Sunday, October 22, 2017


The way I am responding to invitations by TV stations for news segment appearances about Africa, I fear I may soon be blacklisted and the invites will dry up.

Dear Professor Adesanmi, there is an ongoing incident in Somalia and we would like to have you on at 7 pm blah blah blah...

I reply that I am indeed able to comment on the tragedy - not the incident - that had happened that day in Somalia. However, will the conversation allow me to mention the strides Rwanda is making in the education sector? No response. 

End of Conversation.

Dear Professor Adesanmi, there have been reports of a monkeypox outbreak in Nigeria and we were wondering if you would be available to come on air...

I reply that I am indeed able to make the appearance. However, the President of the African Development Bank, a Nigerian, has just won the World Food Prize. Any chance our conversation could extend to that issue? No response.

End of Conversation.

Now there is another invitation to come on national television this evening and discuss Mugabe's appointment as a goodwill ambassador by WHO. Now, I don't like Mugabe but the email I am reading says that the appointment is "being heavily criticized by the whole world" and every sentence of the invitation expects me to come on air and rubber stamp this critique. The whole world here, of course, means the West. I am likely going to reply that I have a more nuanced understanding of "the whole world" and I do not like it when TV stations prepackage Africa and invite me to legitimize a particular slant. I will also offer to discuss Ghana's remarkable recovery from power cuts.

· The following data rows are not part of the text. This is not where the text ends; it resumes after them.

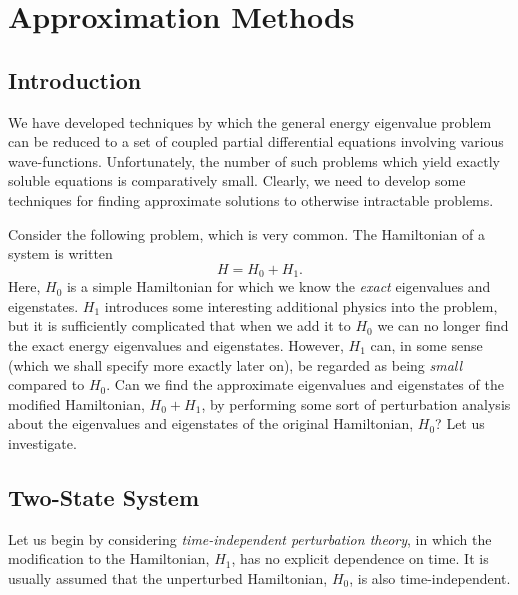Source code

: \chapter{Approximation Methods}
\section{Introduction}
We have developed techniques by which the general energy eigenvalue problem
can be reduced to a set of coupled partial differential equations involving
various wave-functions. Unfortunately, the number of such problems which yield
exactly soluble equations is comparatively small. Clearly, we need to develop some techniques for finding
approximate solutions to otherwise intractable problems. 

Consider the following problem, which is very common. The Hamiltonian of a
system  is  written
\begin{equation}
H = H_0 + H_1.
\end{equation}
Here, $H_0$ is a simple Hamiltonian for which we know
the {\em exact} eigenvalues and eigenstates. $H_1$ introduces some
interesting additional physics into the problem, but it is sufficiently
complicated that when we add it to $H_0$ we can no longer find the exact
energy eigenvalues and eigenstates. However, $H_1$ can, in some sense
(which we shall specify more exactly later on), be regarded as 
being {\em small}\/ compared to $H_0$. Can we find the approximate  eigenvalues
and eigenstates of the modified Hamiltonian, $H_0+H_1$, by performing some
sort of perturbation analysis about the   eigenvalues
and eigenstates of the original Hamiltonian, $H_0$? 
Let us investigate.

\section{Two-State System}
Let us begin by considering {\em time-independent perturbation theory},
in which the modification to the Hamiltonian, $H_1$, has no explicit
dependence on time. It is usually assumed that the unperturbed 
Hamiltonian, $H_0$, is also time-independent.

You could say I should just go on air and stylishly veer into the things I want and need to discuss Africa. Last time I tried it, the news anchor brutally cut me off.

That is why I wrote that viral piece asking that freaking continent to develop at least one global information brand that could tell her stories at the level of CNN, BBC, Al-Jazeera, etc.

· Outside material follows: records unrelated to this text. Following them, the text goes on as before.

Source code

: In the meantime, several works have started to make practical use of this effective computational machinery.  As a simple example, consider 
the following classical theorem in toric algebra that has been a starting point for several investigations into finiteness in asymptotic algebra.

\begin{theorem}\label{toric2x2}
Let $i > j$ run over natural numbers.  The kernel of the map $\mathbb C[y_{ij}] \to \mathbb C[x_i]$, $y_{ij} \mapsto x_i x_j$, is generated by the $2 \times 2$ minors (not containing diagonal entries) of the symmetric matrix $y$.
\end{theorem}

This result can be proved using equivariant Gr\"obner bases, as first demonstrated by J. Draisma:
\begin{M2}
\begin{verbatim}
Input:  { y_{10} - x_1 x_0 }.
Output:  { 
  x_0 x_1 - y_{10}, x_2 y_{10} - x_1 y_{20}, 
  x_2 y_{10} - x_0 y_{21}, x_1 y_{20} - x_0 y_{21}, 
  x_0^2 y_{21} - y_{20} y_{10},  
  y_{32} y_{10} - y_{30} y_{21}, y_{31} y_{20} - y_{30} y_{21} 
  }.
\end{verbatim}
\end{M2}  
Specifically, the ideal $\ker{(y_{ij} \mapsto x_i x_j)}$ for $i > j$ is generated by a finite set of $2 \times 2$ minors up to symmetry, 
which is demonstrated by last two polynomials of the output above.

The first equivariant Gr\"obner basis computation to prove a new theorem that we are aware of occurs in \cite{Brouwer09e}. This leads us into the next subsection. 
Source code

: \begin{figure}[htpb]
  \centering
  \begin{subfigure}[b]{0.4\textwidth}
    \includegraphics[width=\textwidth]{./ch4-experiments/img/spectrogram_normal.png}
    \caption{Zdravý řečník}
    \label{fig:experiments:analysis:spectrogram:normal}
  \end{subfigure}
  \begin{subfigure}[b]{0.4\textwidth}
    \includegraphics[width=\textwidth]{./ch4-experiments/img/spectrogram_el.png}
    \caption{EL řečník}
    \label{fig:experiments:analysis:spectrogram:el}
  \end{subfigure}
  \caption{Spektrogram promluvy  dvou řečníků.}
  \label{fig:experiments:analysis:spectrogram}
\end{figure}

How can an entire continent not have something close to Al-Jazeera for her own stories at the international level? SABC in South Africa is a local champion deluding herself that she is a brand beyond SA, Ghana, Nigeria and a few other countries. Nigeria's NTA International is a disgrace and an embarrassment. Not a single global information giant, owned by the continent, that could power our stories from our manifold viewpoints.
Do you know that four Nigerien soldiers were killed and eight wounded in the attacks that killed four US soldiers in Niger? Try to ask Google about how many Nigerien and African lives were lost in that attack and Google will send you the first 15 pages about four US soldiers killed. Not a single mention of the African casualties.

Do you know that when that Somalia tragedy happened and we lost that many numbers of African lives, CNN was showing stories of courageous dogs that escaped the California wildfires?

And look at Anthony Bourdain and the rubbish he went to do in Lagos. Next, he will fly to Kibera and scream: this is Nairobi!

That freaking continent must stop the feeding bottle mentality of expecting the enemy to tell her story. The enemy doesn't owe you jack! Get your freaking act together and develop at least one global information brand for your stories.

End of Conversation.

Pius Adesanmi, an acclaimed literary and cultural critic, was born in Nigeria and now lives in Ottawa, Canada, where he teaches literature and African studies at Carleton University. He is one of Nigeria's major intellectuals and writes two weekly columns for the influential Sahara Reporters and NEXT newspaper. His first book, The Wayfarer and Other Poems, won the Association of Nigerian Authors' Poetry Prize in 2001.